TEXAS CITY, Texas, (Reuters) – Tropical Storm Nicholas moved slowly through the Gulf Coast yesterday, drenching Texas and Louisiana with torrential rain, flooding streets and leaving hundreds of thousands of homes and businesses without power.
The damage from Nicholas comes just two weeks after Hurricane Ida killed more https://www.reuters.com/world/us/evacuees-urged-not-return-home-after-devastation-storm-ida-2021-09-01than 80 people across at least eight U.S. states and devastated communities in coastal Louisiana near New Orleans.
No deaths have been reported from Nicholas, which weakened to a tropical depression on Tuesday evening, since it made landfall as a hurricane along the Texas Gulf Coast early on Tuesday, packing 75 mile-per-hour (121 km-per-hour) winds.
Nicholas was expected to drop 1 to 3 inches (3 to 7 cm) of rain per hour across the region by the end of Tuesday, the National Weather Service said. Isolated areas of the Upper Texas Coast and southern Louisiana could see up to 5 inches.
Nicholas was moving out of the Houston area and east toward Louisiana with maximum sustained winds of 35 mph at about 7 p.m. Central Time (0000 GMT), the National Hurricane Center said in a bulletin.

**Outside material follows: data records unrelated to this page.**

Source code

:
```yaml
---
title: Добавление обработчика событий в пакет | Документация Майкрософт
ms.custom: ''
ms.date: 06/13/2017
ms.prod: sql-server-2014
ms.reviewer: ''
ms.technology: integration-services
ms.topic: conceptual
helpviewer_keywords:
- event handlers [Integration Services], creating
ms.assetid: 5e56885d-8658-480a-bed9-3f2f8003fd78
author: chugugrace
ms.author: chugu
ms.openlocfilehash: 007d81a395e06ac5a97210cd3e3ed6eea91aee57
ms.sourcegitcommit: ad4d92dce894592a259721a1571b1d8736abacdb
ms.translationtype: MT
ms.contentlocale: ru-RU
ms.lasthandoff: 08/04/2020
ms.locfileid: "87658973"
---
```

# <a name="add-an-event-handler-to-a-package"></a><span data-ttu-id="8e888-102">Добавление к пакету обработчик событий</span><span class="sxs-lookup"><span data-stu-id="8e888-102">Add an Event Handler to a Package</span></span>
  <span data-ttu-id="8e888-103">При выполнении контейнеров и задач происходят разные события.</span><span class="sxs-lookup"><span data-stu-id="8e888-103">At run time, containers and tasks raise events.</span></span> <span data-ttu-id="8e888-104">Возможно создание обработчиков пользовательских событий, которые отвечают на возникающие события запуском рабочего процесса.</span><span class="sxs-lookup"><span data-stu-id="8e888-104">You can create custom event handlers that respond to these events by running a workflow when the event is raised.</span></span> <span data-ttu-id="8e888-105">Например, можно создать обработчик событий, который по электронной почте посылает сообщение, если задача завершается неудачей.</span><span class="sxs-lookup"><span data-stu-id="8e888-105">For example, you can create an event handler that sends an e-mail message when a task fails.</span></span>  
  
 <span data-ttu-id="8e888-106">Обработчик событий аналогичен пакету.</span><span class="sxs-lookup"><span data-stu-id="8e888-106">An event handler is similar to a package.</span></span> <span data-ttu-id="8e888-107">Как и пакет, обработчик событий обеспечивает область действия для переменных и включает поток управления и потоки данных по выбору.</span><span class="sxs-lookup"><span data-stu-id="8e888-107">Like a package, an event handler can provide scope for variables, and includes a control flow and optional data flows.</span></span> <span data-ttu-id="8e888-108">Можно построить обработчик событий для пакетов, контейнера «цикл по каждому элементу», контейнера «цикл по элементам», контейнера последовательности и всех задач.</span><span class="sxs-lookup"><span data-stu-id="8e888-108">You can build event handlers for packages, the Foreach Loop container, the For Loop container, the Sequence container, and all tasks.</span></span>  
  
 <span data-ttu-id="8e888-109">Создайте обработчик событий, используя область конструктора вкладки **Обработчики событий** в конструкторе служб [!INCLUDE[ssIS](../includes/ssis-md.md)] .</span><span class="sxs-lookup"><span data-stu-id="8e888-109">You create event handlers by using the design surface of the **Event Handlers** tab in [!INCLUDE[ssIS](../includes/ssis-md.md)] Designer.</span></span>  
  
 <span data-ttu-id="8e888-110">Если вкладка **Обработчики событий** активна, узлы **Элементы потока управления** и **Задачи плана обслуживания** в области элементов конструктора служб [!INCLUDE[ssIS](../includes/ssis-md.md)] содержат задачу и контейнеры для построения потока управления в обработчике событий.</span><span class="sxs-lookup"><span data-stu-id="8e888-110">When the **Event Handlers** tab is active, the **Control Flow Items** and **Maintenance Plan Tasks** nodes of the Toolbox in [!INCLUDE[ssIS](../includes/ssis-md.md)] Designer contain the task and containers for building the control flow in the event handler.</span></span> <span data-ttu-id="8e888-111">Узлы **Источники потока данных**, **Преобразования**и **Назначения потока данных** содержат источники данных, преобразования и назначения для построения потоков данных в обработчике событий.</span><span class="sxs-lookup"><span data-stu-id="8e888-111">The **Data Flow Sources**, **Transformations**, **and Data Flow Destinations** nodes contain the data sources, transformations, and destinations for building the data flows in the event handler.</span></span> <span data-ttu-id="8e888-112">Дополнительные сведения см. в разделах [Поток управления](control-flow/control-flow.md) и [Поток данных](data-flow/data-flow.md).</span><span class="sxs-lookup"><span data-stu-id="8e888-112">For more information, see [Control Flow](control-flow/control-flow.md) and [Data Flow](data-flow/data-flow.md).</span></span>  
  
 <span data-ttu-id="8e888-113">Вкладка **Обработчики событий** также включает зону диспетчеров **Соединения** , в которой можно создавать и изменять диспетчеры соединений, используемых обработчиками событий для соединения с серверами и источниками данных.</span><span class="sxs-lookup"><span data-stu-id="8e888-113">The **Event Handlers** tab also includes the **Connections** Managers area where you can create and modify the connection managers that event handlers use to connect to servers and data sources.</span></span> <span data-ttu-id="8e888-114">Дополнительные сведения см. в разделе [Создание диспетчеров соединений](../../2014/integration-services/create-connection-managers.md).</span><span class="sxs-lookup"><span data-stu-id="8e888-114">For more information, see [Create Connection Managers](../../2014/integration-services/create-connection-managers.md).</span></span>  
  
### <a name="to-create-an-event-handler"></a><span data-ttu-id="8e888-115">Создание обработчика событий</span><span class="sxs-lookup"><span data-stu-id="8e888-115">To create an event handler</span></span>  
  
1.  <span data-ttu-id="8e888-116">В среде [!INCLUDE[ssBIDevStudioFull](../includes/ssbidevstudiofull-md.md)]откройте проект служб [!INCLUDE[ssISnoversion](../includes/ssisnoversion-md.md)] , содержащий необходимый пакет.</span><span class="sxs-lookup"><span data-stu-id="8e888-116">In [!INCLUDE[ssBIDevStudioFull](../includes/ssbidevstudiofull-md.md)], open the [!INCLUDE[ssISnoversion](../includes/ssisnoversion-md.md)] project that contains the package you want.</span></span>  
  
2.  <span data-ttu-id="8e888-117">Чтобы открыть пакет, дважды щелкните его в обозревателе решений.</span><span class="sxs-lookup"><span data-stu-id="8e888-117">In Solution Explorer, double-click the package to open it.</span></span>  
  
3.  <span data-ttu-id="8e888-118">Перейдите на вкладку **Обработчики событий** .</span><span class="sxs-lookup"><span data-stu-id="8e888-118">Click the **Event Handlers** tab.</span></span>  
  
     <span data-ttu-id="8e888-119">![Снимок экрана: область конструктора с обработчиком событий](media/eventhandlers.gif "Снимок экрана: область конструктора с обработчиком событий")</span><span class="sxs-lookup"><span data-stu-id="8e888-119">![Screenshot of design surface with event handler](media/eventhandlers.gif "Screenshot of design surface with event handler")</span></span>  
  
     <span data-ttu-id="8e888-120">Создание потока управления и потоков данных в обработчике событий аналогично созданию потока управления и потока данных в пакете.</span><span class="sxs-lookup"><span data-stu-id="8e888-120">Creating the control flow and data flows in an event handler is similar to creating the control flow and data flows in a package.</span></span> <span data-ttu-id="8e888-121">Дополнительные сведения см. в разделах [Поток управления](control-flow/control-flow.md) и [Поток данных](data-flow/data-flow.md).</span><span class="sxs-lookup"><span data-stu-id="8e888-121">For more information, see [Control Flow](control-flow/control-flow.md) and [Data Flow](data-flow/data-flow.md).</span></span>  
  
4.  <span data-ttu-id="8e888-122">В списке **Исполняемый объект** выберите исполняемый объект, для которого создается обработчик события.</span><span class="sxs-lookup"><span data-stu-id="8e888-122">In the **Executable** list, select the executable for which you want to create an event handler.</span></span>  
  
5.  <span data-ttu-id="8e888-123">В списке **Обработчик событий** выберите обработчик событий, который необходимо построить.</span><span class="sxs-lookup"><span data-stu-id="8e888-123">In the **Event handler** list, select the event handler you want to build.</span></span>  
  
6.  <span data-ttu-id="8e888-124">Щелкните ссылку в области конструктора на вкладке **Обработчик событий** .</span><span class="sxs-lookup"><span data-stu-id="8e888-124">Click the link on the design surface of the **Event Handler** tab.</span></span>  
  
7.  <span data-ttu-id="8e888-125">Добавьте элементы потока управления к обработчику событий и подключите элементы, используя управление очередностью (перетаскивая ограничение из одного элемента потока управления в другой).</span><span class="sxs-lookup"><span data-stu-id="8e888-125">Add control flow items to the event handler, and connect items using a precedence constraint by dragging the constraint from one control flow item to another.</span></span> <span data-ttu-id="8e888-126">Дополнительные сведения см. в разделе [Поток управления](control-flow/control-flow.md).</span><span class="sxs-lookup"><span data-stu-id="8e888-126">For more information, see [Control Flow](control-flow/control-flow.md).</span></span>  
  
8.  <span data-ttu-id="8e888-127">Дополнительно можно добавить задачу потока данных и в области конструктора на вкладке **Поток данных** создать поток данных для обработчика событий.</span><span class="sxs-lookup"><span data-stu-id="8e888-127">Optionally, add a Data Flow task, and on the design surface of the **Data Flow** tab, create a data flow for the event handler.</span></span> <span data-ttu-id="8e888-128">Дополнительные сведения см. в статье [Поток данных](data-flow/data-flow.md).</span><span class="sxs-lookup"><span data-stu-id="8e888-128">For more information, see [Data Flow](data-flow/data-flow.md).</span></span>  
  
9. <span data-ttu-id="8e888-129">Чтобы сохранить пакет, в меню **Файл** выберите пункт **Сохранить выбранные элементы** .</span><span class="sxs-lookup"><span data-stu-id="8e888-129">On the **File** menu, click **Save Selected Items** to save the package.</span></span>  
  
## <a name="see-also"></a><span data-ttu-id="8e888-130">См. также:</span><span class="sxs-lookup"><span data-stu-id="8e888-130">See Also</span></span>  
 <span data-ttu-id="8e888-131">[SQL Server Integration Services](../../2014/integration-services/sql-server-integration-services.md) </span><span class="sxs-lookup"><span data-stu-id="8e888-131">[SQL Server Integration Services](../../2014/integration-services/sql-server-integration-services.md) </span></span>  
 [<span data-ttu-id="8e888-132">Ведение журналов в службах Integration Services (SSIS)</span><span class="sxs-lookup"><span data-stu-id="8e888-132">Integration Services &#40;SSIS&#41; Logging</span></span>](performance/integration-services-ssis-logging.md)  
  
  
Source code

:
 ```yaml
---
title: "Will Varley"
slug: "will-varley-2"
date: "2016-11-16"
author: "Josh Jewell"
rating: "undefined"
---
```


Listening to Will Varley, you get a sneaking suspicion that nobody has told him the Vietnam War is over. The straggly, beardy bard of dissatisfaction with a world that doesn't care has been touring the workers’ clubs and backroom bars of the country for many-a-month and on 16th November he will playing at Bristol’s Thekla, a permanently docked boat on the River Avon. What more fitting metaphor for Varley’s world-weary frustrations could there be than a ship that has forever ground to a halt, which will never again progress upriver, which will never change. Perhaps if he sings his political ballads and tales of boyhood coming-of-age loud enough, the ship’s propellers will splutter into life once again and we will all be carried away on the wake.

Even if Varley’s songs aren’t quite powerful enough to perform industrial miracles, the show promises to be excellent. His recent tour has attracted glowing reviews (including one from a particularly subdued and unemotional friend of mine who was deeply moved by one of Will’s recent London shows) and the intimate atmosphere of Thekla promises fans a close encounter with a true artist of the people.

The storm, moving at 6 mph, was expected to move into Louisiana, Mississippi and the Florida panhandle by Thursday.
“It’s vital that we have as many resources as possible to respond to the forecasted heavy rainfall, potential for flash flooding & river flooding across Central & South Louisiana. I urge everyone to be prepared,” Louisiana Governor John Bel Edwards said on Twitter.
By late afternoon more than 94,000 customers in Louisiana and 186,000 in Texas remained without power, according to a Reuters tally.